Global chromite market seeks new balance

By Davide Ghilotti
Published: Thursday, 12 August 2021

The non-metallurgical chromite market has been dogged so far in 2021 by the long-tail effects of oversupply built up from previous years and insufficient demand rallies, but recent developments may speed up the sector’s recovery, as Davide Ghilotti reports.

Suppliers of chemical and foundry grade chromite materials have been in an uncomfortable position in 2021 after chrome ore and ferro-chrome counterparts have raised their prices twice in the past six months. Chromite suppliers are largely unable to follow in the same direction with their own quotes.

Prices for metallurgical grade UG2 chrome ore rose by almost 40% during the first quarter of 2021, driven by Chinese demand and a gap in local supply.

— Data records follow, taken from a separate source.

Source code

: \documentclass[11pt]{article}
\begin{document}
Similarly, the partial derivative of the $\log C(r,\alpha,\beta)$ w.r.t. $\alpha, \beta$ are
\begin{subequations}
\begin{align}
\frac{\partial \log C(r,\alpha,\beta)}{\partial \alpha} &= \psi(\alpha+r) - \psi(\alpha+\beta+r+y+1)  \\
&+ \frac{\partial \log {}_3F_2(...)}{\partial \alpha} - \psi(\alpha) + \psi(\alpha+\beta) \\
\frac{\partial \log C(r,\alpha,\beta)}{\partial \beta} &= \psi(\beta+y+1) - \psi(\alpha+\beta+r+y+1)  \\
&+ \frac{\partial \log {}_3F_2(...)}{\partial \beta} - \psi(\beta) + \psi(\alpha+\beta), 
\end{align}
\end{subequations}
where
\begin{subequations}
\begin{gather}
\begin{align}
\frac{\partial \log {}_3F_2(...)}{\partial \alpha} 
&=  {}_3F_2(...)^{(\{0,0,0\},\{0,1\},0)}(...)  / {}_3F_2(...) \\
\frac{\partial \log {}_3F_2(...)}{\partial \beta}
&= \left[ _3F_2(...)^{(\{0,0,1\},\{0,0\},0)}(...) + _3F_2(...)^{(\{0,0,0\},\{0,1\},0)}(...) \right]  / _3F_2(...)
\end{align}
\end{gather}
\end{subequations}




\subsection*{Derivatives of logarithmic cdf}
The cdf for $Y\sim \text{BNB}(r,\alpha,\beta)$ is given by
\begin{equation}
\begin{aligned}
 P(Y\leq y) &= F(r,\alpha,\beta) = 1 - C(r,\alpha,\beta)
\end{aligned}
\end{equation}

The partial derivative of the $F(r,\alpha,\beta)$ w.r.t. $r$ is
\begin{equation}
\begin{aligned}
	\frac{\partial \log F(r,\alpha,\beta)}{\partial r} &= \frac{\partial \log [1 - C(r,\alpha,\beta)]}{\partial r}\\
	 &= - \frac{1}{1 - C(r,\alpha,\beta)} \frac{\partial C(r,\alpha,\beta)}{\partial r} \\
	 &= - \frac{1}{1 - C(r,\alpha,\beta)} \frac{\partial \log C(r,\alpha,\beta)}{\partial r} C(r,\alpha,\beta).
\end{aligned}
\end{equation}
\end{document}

Chromite prices showed much smaller movements.

Fastmarkets’ assessment of the foundry wet bulk price rose by 13% between January and March, while the dried-and-bagged price assessment increased by 7% in the same period. Both prices fell from April to May following their short-lived increase. Sellers were largely unsatisfied with this performance, since the rally in chrome ore prices had been of a much larger magnitude.

Chrome ore prices rose from June and continue to be firm. Chromite prices also increased slightly, but remain unable to follow the sharper upward movement of the metallurgical market.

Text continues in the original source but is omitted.